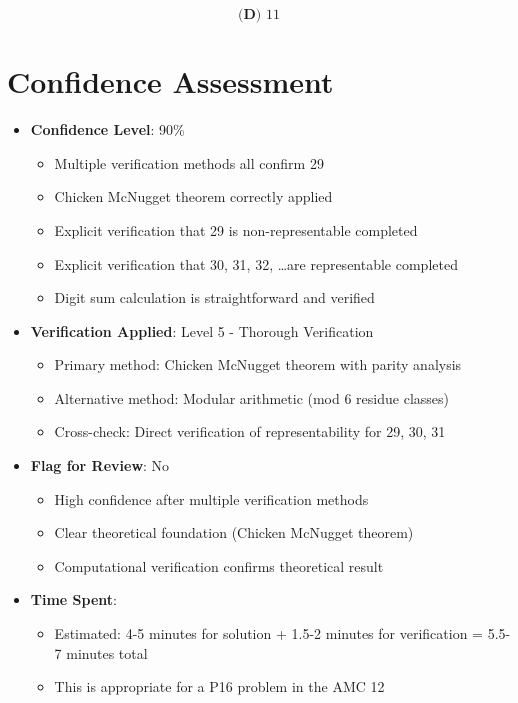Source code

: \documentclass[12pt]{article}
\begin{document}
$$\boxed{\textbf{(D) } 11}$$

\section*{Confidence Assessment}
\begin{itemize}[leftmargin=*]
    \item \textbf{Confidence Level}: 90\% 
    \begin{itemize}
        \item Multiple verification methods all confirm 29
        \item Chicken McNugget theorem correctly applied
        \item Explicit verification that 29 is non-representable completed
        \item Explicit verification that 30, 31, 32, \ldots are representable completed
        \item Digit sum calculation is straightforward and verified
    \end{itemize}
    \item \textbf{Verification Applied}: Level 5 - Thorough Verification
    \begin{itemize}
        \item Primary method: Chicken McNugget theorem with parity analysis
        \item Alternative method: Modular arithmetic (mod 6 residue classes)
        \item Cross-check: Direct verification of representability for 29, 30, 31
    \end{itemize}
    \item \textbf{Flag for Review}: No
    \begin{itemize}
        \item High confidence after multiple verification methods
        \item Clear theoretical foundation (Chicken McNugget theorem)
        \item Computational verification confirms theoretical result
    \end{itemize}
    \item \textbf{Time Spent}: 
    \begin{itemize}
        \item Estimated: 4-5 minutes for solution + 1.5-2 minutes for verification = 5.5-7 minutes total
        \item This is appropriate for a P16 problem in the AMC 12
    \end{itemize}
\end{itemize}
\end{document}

------------------------------

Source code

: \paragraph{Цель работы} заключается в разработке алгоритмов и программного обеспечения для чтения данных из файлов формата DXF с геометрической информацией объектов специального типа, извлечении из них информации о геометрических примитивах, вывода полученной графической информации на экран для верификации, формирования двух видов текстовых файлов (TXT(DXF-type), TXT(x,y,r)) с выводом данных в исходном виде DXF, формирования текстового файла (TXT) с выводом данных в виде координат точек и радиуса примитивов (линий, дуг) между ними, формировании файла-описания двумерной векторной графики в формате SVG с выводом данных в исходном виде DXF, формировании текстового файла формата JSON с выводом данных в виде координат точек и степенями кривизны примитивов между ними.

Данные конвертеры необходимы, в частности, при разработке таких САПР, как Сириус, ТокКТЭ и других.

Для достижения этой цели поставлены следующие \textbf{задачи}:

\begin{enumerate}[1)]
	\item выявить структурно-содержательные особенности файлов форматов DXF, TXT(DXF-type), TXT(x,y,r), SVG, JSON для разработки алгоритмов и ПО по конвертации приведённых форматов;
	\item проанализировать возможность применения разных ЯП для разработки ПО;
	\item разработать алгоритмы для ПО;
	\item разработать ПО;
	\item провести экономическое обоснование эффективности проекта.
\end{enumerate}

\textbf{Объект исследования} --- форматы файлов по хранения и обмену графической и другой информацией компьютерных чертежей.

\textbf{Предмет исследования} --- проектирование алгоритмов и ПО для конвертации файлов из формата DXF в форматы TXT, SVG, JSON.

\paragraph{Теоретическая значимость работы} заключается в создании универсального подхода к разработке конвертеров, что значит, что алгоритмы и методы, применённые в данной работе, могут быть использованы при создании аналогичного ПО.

------------------------------

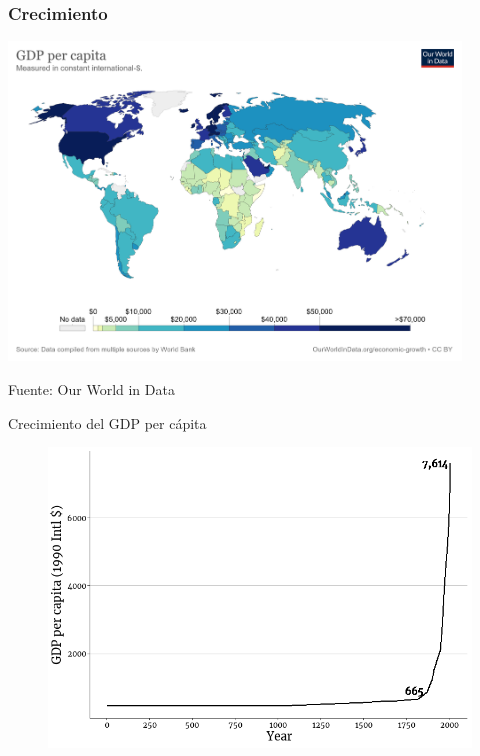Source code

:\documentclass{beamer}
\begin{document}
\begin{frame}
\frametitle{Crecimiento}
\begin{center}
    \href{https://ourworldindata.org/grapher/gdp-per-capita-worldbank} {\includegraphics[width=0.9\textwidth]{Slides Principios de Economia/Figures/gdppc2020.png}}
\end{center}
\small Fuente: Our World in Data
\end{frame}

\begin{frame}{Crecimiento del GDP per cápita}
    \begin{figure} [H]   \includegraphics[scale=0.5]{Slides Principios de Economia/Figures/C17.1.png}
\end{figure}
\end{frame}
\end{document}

------------------------------

> **About this task**:
Search the records for the string "representable" and, wherever a line contains it, please copy that line.

> **Response to this exercise**:
        \item Explicit verification that 29 is non-representable completed
        \item Explicit verification that 30, 31, 32, \ldots are representable completed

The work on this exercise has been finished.